Freshwater Labs attends SRF!

Members of the Freshwater Lab had a great time at the Salmonid Restoration Federation conference in Santa Cruz in early May! Gabe organized an incredible session on Foodscapes and members of the lab gave presentations in multiple sessions. Great exchange of ideas about salmon life history diversity, non-natal rearing, food webs, fire and flow!

Sooyeon presents at the European Geophysical Union

Sooyeon Yi, postdoc in the Freshwater Lab, presented her work titled “Defining Environmental Flow Needs for California’s Central Valley Rivers” at the European Geophysical Union (EGU) in Session HS3.5. Her presentation focused on designing rulesets for calculating functional flow targets and shared preliminary results showing how well these targets were met across different river basins and water year types. The talk received strong interest and thoughtful feedback, particularly around the broader applicability of the approach to other basins.

Flow–phenology mismatches threaten salmonid fishes

Several current and former members of the Carlson Lab group recently published a paper, Anatomy of a range contraction: Flow–phenology mismatches threaten salmonid fishes near their trailing edge, that shows the effects of an extreme hydroclimatic event on salmon and steelhead populations in streams along the North Coast of California. Extremely late rains and low flows during the winter of 2013/14 blocked access to critical breeding and rearing habitats for Chinook salmon, coho salmon, and steelhead trout. This “flow-phenology mismatch” delayed the timing and reduced the range of spawning for all three species and in some cases resulted in cohort failure. The study demonstrates how the timing of particular storms can play an outsized role in determining which migratory fish species are able to access their upriver breeding grounds and persist. It also highlights the value of long-term monitoring programs and partnerships that allow us to identify the broader impacts of these types of events. You can read more about this work in these news stories: UC Berkeley news story, SF Gate article, Courthouse news article.
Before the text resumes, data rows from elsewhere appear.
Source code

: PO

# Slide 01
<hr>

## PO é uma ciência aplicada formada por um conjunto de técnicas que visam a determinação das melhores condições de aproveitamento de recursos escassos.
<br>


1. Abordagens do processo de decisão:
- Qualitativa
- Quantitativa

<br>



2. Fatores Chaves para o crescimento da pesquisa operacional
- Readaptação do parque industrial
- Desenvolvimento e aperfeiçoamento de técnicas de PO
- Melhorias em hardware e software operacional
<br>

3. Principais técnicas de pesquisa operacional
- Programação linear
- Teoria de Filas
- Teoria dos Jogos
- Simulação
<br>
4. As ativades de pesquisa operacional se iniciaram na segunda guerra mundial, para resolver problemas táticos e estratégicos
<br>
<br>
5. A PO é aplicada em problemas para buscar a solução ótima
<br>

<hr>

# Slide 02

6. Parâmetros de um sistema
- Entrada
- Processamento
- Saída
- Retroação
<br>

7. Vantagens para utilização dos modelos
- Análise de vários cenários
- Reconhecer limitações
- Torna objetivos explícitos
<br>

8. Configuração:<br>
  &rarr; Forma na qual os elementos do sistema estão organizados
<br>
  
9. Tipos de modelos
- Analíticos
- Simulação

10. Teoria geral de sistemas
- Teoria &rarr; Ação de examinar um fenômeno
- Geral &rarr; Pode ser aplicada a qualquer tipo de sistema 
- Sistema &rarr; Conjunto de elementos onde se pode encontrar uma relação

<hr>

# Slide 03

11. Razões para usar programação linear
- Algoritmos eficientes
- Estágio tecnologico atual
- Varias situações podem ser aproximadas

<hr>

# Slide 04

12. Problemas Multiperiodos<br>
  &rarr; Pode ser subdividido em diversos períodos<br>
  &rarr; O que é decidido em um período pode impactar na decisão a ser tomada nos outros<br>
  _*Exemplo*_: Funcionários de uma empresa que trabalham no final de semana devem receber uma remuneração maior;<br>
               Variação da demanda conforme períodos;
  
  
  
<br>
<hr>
New paper on juvenile coho life history diversity

Congratulations to Freshwater Lab postdoc Hank Baker on a new paper in Ecology Letters, Variation in salmon migration phenology bolsters population stability but is threatened by drought! The research team used over a decade of movement data to characterize variation in the rearing strategies of juvenile coho salmon, which are endangered on the central California coast. They found that some fish leave their natal habitat early to rear in the lower portion of the creek, while others stay in their natal habitat until they are ready to migrate to sea. This seemingly subtle variation in behavior dramatically improves population stability and may be an important feature in their recovery. However, variation is reduced or absent in low flow years, suggesting that the negative effects of drought on salmon may be compounded by loss of critical phenotypic variation. This work was funded by the NOAA Restoration Center as part of ongoing salmon recovery efforts in Willow Creek, a tributary to the Russian River in Sonoma County, CA. For more information on this work, see our news story.

Royale presents Illuminating “Good Fire” at Cal Academy

Royale Williams gave a talk at the California Academy of Sciences about the history and importance of cultural burns. These burns not only promote cultural revival, but also ecological health, as they invigorate the overall health of forests, from vegetation to animals. She was joined by Maddy Rifka whose image, Good Fire, was the first-place winner of the 2024 BigPicture Natural World Photography Competition.

You can watch Royale’s talk here!

Giant water bugs, river drying, and cross-ecosystem linkages

Former Ruhi lab undergraduate Amin al-Jamal has published a new paper in EcologyAquatic top predator prefers terrestrial prey in an intermittent stream! Meet the belostomatid giant water bug Abedus indentatus, the dominant predator in fishless sections of Chalone Creek, Pinnacles National Park, California. Despite living in the water, the study found that water bugs seem to prefer prey from the terrestrial environment. Isolated pools in drying rivers have incredibly high perimeter to area (P/A) ratios, and aquatic predators such as giant water bugs enjoy the increased influx of terrestrial prey! On top of that, prey that fall into the water are less equipped to deal with an aquatic predator. The double whammy of high P/A ratios and increased prey susceptibility in intermittent streams might facilitate this cool feeding preference!

Kendall Archie to begin his MS at Cal Poly Humboldt

Congratulations to Ruhi Lab manager Kendall Archie on his new position as a Masters student at California State Polytechnic University, Humboldt. Kendall will be advised by Alison O’Dowd and is joining a project that seeks to understand the food web responses associated with the Trinity River. Kendall is bringing his benthic macroinvertebrate expertise up north and will examine salmonid food resources and diet. Thank you for being a fantastic lab manager and we wish you the best in your graduate studies!

New paper in Ecology Letters

Congratulations to postdoc Robert Fournier on the publication of the paper “Long‐term data reveal widespread phenological change across major US estuarine food webs“. Using long-term biomonitoring data, we examined climate-driven phenological shifts within and across food webs in the San Francisco, Chesapeake, and Massachusetts Bay estuaries.